I will say the card works fine. The smart card reader hasn’t arrived yet (and they even say on the site they won’t for a while), and even once it does I’m not sure who will accept the American Express online wallet, but Americanexpress.com’s site does do a great job letting you see charges and balances on your card, and even pay online (I haven’t tried this, and can’t quite figure out how they do it—I mean, you can’t pay your credit card bill with a credit card, and I don’t want to give them the power to suck money directly out of bank account). So I still pay the old fashioned way, but I like being able to see when charges and credits are posted.

So would I recommend this new web card? It will depend on how it really works on the web. It is free, it has a low interest rate, and all the perks of other Amex cards, including a yearly statement, so I might just get rid of my other American Express cards and keep this one.

>Onvia again, off again (C)

But even companies with this I had good experiences at first quickly got spotty. Onvia.com sells computers and home office supplies. My first order was for an LCD monitor and printer. I ordered it, and it arrived two days later, for $5 shipping. That seemed like great service to me.

But then I ordered a scanner from them. Nothing arrived. I got billed. Nothing arrived. I e-mailed. I got no response. I e-mailed again. I was given a tracking number that said my scanner had winged its way to Ohio. I e-mailed again. I got no response. I e-mailed again, I was told, “Oh, yeah, that was a mistake, we were really out of stock and we’ll send you the real tracking number in a few hours.” It never arrived, and the scanner has yet to arrive, too—even though I was charged for it. I know it will arrive, but still, why wasn’t I told it was out of stock? Why, when an order is shipped, isn’t a tracking number e-mailed to you at the same time? And why can I not get them on the phone and have to send repeated e-mails to get wrong answers. I finally did get a tracking number that says it’s on its way. But now I am wary about ordering from them again.

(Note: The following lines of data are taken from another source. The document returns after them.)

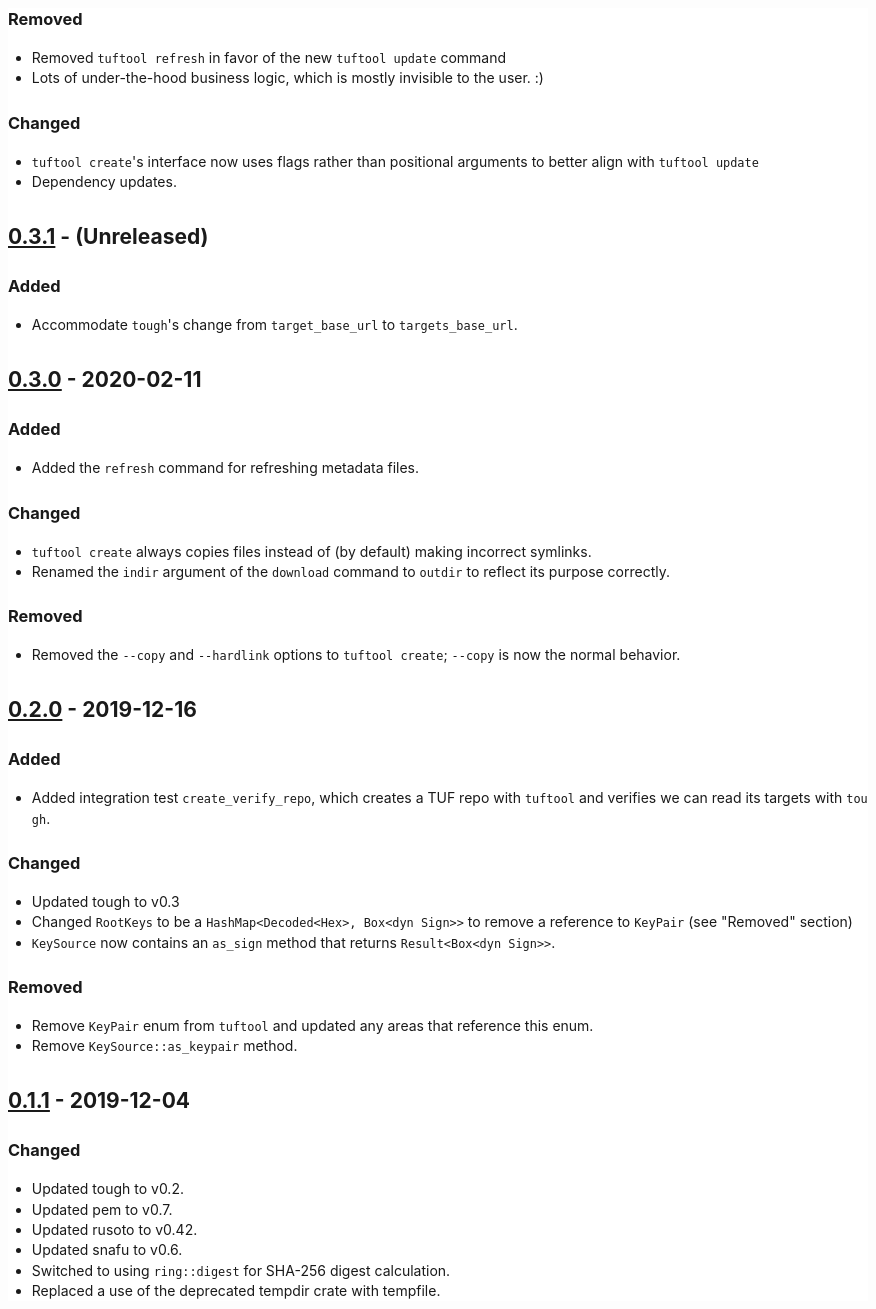 ### Removed
- Removed `tuftool refresh` in favor of the new `tuftool update` command
- Lots of under-the-hood business logic, which is mostly invisible to the user. :)

### Changed
- `tuftool create`'s interface now uses flags rather than positional arguments to better align with `tuftool update`
- Dependency updates.

## [0.3.1] - (Unreleased)
### Added
- Accommodate `tough`'s change from `target_base_url` to `targets_base_url`.

## [0.3.0] - 2020-02-11
### Added
- Added the `refresh` command for refreshing metadata files.

### Changed
- `tuftool create` always copies files instead of (by default) making incorrect symlinks.
- Renamed the `indir` argument of the `download` command to `outdir` to reflect its purpose correctly.

### Removed
- Removed the `--copy` and `--hardlink` options to `tuftool create`; `--copy` is now the normal behavior.

## [0.2.0] - 2019-12-16
### Added
- Added integration test `create_verify_repo`, which creates a TUF repo with `tuftool` and verifies we can read its targets with `tough`.

### Changed
- Updated tough to v0.3
- Changed `RootKeys` to be a `HashMap<Decoded<Hex>, Box<dyn Sign>>` to remove a reference to `KeyPair` (see "Removed" section)
- `KeySource` now contains an `as_sign` method that returns `Result<Box<dyn Sign>>`.

### Removed
- Remove `KeyPair` enum from `tuftool` and updated any areas that reference this enum.
- Remove `KeySource::as_keypair` method.

## [0.1.1] - 2019-12-04
### Changed
- Updated tough to v0.2.
- Updated pem to v0.7.
- Updated rusoto to v0.42.
- Updated snafu to v0.6.
- Switched to using `ring::digest` for SHA-256 digest calculation.
- Replaced a use of the deprecated tempdir crate with tempfile.


[#729]: https://github.com/awslabs/tough/pull/729
[#610]: https://github.com/awslabs/tough/pull/610
[#645]: https://github.com/awslabs/tough/pull/645
[#653]: https://github.com/awslabs/tough/pull/653
[#654]: https://github.com/awslabs/tough/pull/654
[#544]: https://github.com/awslabs/tough/pull/544
[#555]: https://github.com/awslabs/tough/pull/555
[#556]: https://github.com/awslabs/tough/pull/556
[#568]: https://github.com/awslabs/tough/pull/568
[#569]: https://github.com/awslabs/tough/pull/569
[#573]: https://github.com/awslabs/tough/pull/573
[#501]: https://github.com/awslabs/tough/pull/501
[#502]: https://github.com/awslabs/tough/pull/502
[#503]: https://github.com/awslabs/tough/pull/503
[#506]: https://github.com/awslabs/tough/pull/506
[#508]: https://github.com/awslabs/tough/pull/508
[#514]: https://github.com/awslabs/tough/pull/514
[#469]: https://github.com/awslabs/tough/pull/469
[#455]: https://github.com/awslabs/tough/pull/455
[#412]: https://github.com/awslabs/tough/pull/412
[#402]: https://github.com/awslabs/tough/pull/402
[#404]: https://github.com/awslabs/tough/pull/404
[#363]: https://github.com/awslabs/tough/pull/363
[#364]: https://github.com/awslabs/tough/pull/364
[#365]: https://github.com/awslabs/tough/pull/365
[#366]: https://github.com/awslabs/tough/pull/366
[#367]: https://github.com/awslabs/tough/pull/367
[#372]: https://github.com/awslabs/tough/pull/372
[#378]: https://github.com/awslabs/tough/pull/378
[#379]: https://github.com/awslabs/tough/pull/379
[#381]: https://github.com/awslabs/tough/pull/381
[#382]: https://github.com/awslabs/tough/pull/382
[#383]: https://github.com/awslabs/tough/pull/383
[#384]: https://github.com/awslabs/tough/pull/384
[#385]: https://github.com/awslabs/tough/pull/385
[#391]: https://github.com/awslabs/tough/pull/391
[#393]: https://github.com/awslabs/tough/pull/393
[#396]: https://github.com/awslabs/tough/pull/396
[#398]: https://github.com/awslabs/tough/pull/398
[#399]: https://github.com/awslabs/tough/pull/399
[#330]: https://github.com/awslabs/tough/pull/330
[#222]: https://github.com/awslabs/tough/pull/222
[#224]: https://github.com/awslabs/tough/pull/224
[#236]: https://github.com/awslabs/tough/pull/236
[#263]: https://github.com/awslabs/tough/issues/263
[#309]: https://github.com/awslabs/tough/pull/309
[Unreleased]: https://github.com/awslabs/tough/compare/tuftool-v0.10.2...develop
[0.10.2]: https://github.com/awslabs/tough/compare/tuftool-v0.10.1...tuftool-v0.10.2
[0.10.1]: https://github.com/awslabs/tough/compare/tuftool-v0.10.0...tuftool-v0.10.1
[0.10.0]: https://github.com/awslabs/tough/compare/tuftool-v0.9.0...tuftool-v0.10.0
[0.9.0]: https://github.com/awslabs/tough/compare/tuftool-v0.8.2...tuftool-v0.9.0
[0.8.2]: https://github.com/awslabs/tough/compare/tuftool-v0.8.1...tuftool-v0.8.2
[0.8.1]: https://github.com/awslabs/tough/compare/tuftool-v0.8.0...tuftool-v0.8.1
[0.8.0]: https://github.com/awslabs/tough/compare/tuftool-v0.7.2...tuftool-v0.8.0
[0.7.2]: https://github.com/awslabs/tough/compare/tuftool-v0.7.1...tuftool-v0.7.2
[0.7.1]: https://github.com/awslabs/tough/compare/tuftool-v0.7.0...tuftool-v0.7.1
[0.7.0]: https://github.com/awslabs/tough/compare/tuftool-v0.6.4...tuftool-v0.7.0
[0.6.4]: https://github.com/awslabs/tough/compare/tuftool-v0.6.3...tuftool-v0.6.4
[0.6.3]: https://github.com/awslabs/tough/compare/tuftool-v0.6.2...tuftool-v0.6.3
[0.6.2]: https://github.com/awslabs/tough/compare/tuftool-v0.6.1...tuftool-v0.6.2
[0.6.1]: https://github.com/awslabs/tough/compare/tuftool-v0.6.0...tuftool-v0.6.1
[0.6.0]: https://github.com/awslabs/tough/compare/tuftool-v0.5.0...tuftool-v0.6.0
[0.5.0]: https://github.com/awslabs/tough/compare/tuftool-v0.4.1...tuftool-v0.5.0
[0.4.1]: https://github.com/awslabs/tough/compare/tuftool-v0.4.0...tuftool-v0.4.1
[0.4.0]: https://github.com/awslabs/tough/compare/tuftool-v0.3.1...tuftool-v0.4.0
[0.3.1]: https://github.com/awslabs/tough/compare/tuftool-v0.3.0...tuftool-v0.3.1
[0.3.0]: https://github.com/awslabs/tough/compare/tuftool-v0.2.0...tuftool-v0.3.0
[0.2.0]: https://github.com/awslabs/tough/compare/tuftool-v0.1.1...tuftool-v0.2.0
[0.1.1]: https://github.com/awslabs/tough/compare/tuftool-v0.1.0...tuftool-v0.1.1
[0.1.0]: https://github.com/awslabs/tough/releases/tag/tuftool-v0.1.0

Update: Another order, another problem. I ordered some printer supplies. I was never alerted when they shipped. They dribbled in, one package after another. The stuff did arrive, but it’s annoying not to know the status of your order and not to be able to find out easily.

>The bottom line

I like web shopping. But I also like shopping in the real world. Online merchants need to do a much better job showing and explaining their products. And, overall, they need much better customer service. So, this holiday season when you buy online, just remember, Caveat Emptor—“Buyer Beware.”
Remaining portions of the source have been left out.